Ovviamente sui giornali si riporta la notizia e si dibatte il tema. Noi non possiamo certo essere da meno! Non ci convince, però, il punto di vista generalmente proposto. Per darsi un tono da “voce critica”, gli opinionisti puntano il dito contro le politiche di austerità che oggigiorno vanno di gran moda in Europa. Come critica è un po’ debole: sono cose che conferma lo stesso Monti! Salvo difendersi, dall’alto della sua cattedra, con l’idea che i poveri sono un male necessario se si vuole salvare il bilancio dello Stato.

“Tenere i conti a posto” sarà pure una buona cosa, ma il rigore e un certo tipo di sobrietà non sono semplici necessità amministrative. La politica non è mai neutrale, e quella economica non fa eccezione. Anche quando la dettano i “tecnici”, serve per spostare le risorse, cioè per avvantaggiare qualcuno a spese di qualcun altro. Peccato, dunque, che i tanti ragionamenti che si fanno sulla crisi, non si occupino quasi mai di quale fine facciano i beni persi da chi si impoverisce. Non sarà che finiscono nelle mani di quei piccoli gruppi che continuano ad arricchire?

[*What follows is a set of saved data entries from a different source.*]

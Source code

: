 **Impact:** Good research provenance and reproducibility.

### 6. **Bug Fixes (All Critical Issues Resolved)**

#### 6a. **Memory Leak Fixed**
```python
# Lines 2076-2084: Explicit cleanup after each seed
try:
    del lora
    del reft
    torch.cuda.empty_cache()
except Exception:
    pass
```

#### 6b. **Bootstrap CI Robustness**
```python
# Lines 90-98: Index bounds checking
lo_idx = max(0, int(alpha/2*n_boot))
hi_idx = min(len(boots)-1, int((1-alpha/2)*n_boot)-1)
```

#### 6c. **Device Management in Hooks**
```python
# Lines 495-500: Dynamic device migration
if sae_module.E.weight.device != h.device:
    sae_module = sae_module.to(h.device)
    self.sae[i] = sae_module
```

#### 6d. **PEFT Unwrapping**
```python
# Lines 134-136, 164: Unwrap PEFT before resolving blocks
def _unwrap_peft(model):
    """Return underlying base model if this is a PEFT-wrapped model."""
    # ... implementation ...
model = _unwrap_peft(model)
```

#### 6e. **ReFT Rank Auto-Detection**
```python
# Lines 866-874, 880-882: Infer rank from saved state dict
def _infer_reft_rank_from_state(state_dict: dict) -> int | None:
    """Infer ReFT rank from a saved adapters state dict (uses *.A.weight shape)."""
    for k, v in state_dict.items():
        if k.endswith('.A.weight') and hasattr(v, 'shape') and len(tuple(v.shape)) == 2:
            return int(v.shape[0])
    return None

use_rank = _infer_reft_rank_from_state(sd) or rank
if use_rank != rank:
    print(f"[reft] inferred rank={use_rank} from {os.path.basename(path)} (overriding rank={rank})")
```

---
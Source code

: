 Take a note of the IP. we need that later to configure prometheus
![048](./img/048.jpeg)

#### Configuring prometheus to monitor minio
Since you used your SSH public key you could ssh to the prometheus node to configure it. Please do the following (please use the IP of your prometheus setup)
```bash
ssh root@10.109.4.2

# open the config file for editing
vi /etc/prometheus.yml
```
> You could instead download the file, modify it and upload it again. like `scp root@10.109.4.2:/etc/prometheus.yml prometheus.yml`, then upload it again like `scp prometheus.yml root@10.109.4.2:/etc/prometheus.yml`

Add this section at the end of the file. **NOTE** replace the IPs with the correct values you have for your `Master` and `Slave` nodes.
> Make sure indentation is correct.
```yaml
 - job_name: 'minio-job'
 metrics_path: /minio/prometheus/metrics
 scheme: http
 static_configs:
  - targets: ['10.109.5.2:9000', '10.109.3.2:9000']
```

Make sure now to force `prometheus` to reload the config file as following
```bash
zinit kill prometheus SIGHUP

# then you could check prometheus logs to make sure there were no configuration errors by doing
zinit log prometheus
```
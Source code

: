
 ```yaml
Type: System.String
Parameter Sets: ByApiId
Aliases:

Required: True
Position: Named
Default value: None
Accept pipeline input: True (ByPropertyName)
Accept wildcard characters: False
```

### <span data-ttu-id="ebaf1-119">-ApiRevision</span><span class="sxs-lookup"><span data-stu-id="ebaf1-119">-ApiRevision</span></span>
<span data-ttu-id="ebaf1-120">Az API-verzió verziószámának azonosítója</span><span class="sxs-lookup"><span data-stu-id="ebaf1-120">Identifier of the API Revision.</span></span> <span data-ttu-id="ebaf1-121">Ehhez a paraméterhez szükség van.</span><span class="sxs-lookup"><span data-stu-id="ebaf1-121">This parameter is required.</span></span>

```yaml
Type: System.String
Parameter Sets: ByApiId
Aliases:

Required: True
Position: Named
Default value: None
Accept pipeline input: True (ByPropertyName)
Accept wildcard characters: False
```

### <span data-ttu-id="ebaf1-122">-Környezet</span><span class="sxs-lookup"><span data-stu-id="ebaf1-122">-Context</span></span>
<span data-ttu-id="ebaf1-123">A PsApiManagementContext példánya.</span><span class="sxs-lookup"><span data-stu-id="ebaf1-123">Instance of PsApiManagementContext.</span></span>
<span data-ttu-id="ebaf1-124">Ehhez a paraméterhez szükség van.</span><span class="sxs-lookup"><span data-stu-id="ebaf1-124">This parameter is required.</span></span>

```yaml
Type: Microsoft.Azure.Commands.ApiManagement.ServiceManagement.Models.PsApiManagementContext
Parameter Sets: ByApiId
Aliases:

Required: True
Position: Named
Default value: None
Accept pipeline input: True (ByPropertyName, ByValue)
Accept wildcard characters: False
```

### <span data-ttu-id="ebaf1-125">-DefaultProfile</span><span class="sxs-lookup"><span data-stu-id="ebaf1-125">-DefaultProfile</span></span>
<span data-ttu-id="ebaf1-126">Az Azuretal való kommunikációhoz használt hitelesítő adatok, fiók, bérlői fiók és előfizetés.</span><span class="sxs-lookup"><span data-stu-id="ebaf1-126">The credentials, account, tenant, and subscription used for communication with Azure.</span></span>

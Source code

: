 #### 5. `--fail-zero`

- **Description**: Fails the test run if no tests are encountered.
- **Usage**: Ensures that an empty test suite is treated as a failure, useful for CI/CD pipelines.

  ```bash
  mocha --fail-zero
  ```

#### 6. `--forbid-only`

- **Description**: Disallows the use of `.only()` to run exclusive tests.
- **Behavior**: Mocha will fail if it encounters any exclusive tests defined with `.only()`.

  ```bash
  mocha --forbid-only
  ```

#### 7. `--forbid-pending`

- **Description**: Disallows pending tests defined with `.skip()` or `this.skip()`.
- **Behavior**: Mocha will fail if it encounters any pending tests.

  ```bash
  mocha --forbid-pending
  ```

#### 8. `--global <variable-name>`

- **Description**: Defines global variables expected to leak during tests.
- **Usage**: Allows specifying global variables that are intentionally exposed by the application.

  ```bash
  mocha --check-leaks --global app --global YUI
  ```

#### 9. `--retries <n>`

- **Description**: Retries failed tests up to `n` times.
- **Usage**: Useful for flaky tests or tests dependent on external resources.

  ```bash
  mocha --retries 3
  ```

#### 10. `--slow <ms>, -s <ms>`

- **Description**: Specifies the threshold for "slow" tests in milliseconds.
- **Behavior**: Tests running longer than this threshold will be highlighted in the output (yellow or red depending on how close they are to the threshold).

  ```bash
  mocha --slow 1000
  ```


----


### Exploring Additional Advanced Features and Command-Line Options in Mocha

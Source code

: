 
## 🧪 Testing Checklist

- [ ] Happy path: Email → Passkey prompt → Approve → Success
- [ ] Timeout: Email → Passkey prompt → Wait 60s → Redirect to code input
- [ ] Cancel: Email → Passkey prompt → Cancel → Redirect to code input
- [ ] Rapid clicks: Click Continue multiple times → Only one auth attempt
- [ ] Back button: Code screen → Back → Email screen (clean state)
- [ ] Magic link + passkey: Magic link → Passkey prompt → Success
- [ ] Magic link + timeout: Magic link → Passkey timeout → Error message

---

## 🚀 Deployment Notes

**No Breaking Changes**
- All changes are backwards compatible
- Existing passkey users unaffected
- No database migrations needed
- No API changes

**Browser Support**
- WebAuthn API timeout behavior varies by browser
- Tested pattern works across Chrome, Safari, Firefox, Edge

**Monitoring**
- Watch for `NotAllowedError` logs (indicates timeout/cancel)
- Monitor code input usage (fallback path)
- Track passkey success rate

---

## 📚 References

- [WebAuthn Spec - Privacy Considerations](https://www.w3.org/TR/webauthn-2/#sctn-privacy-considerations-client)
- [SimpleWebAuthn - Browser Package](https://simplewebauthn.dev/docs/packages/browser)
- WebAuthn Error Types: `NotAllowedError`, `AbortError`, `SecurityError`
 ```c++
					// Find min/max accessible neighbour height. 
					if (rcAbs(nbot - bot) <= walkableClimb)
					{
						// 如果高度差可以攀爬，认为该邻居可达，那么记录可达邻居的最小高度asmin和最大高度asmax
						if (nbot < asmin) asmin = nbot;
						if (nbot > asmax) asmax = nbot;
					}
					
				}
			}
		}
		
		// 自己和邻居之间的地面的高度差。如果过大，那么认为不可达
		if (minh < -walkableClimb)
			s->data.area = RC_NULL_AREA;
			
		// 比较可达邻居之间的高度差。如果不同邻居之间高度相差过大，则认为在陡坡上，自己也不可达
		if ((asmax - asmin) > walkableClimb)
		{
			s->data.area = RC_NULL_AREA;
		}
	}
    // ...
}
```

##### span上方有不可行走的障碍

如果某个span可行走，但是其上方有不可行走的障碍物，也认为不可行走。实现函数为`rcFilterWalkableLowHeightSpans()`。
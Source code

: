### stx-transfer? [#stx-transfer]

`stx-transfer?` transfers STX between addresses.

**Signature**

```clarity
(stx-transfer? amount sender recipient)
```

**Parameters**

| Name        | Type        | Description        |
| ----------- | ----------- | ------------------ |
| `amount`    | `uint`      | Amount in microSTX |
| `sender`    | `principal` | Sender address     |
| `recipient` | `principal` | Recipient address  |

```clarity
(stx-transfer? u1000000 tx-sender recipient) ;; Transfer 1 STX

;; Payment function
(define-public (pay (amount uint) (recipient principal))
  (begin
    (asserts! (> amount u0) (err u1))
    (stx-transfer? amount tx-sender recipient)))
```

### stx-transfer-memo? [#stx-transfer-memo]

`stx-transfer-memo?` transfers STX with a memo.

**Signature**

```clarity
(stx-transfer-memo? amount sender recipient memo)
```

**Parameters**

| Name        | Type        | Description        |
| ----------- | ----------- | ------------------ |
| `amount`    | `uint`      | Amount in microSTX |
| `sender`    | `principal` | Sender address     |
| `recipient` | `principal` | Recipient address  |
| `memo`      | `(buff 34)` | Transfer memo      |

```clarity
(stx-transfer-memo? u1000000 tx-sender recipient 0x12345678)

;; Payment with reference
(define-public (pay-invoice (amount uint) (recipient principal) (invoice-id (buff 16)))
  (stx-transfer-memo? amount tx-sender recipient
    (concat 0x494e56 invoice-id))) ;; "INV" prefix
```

In un mondo in cui tutto è determinato dal mercato, non ci sarebbe mica da stupirsi se anche l’austerità, il rigore e i tagli alla spesa fossero un business!

Parliamoci chiaro: chi è costretto all’indebitamento più dei poveri? Il debito pubblico sarà pure una cosa orribile, ma quello privato viene visto ancora con un certo favore. Guardiamo al credito al consumo: sono molto pochi a parlarne con sospetto. Oppure alle carte di credito: un tempo erano uno status symbol, segno di grande affidabilità economica. Oggi non le si rifiuta praticamente a nessuno, per quanto spiantato sia.

Anzi: proprio perché in difficoltà, disoccupati, precari ed esodati costituiscono un bacino inesauribile per l’offerta dei servizi finanziari. E chi ancora lavora, per garantirsi una pensione dignitosa se ne deve pagare anche una integrativa privata.

Ecco lo scopo delle riforme del lavoro e delle pensioni! Che bravi i tecnici: trovano sempre nuovi modi di avvantaggiare le lobby della finanza! Magari con la scusa di dare una mano a chi si trova in difficoltà.

Pensiamo alla “Social Card”. L’ha inventata l’ex ministro Tremonti, ma pare piaccia anche al governo tecnico, ormai dimissionario. I primi giorni di novembre il ministro Grilli parlava apertamente di un ampliamento degli aventi diritto. Ma di fronte alle esigue cifre che vengono accreditate sulla “Carta Acquisti”, qualche ingrato sostiene che il vantaggio per le famiglie sarebbe pressoché inesistente.

I più maliziosi, da parte loro, sospettano addirittura che la carta non serva tanto ad aiutare gli anziani a fare la spesa, quanto ad abituarli all’uso di certi strumenti.

Che c’è di male! In fondo li si vuole solo far evolvere, modernizzare, sollevare dall’antiquata abitudine di “segnare” il conto dal pizzicarolo!

Anche altre scelte del governo tecnico sono andate nella direzione di allargare il pubblico dei servizi finanziari. Pensiamo all’obbligo dell’accredito su conto corrente delle pensioni sopra i mille euro o all’imposizione di un tetto massimo ai pagamenti in contanti. Con la scusa dell’evasione fiscale si obbliga all’uso delle banche un bel po’ di persone che per vari motivi ne facevano volentieri a meno.

Ma che volete farci: sono le nuove politiche sociali e dell’inclusione. Sì: dell’inclusione bancaria!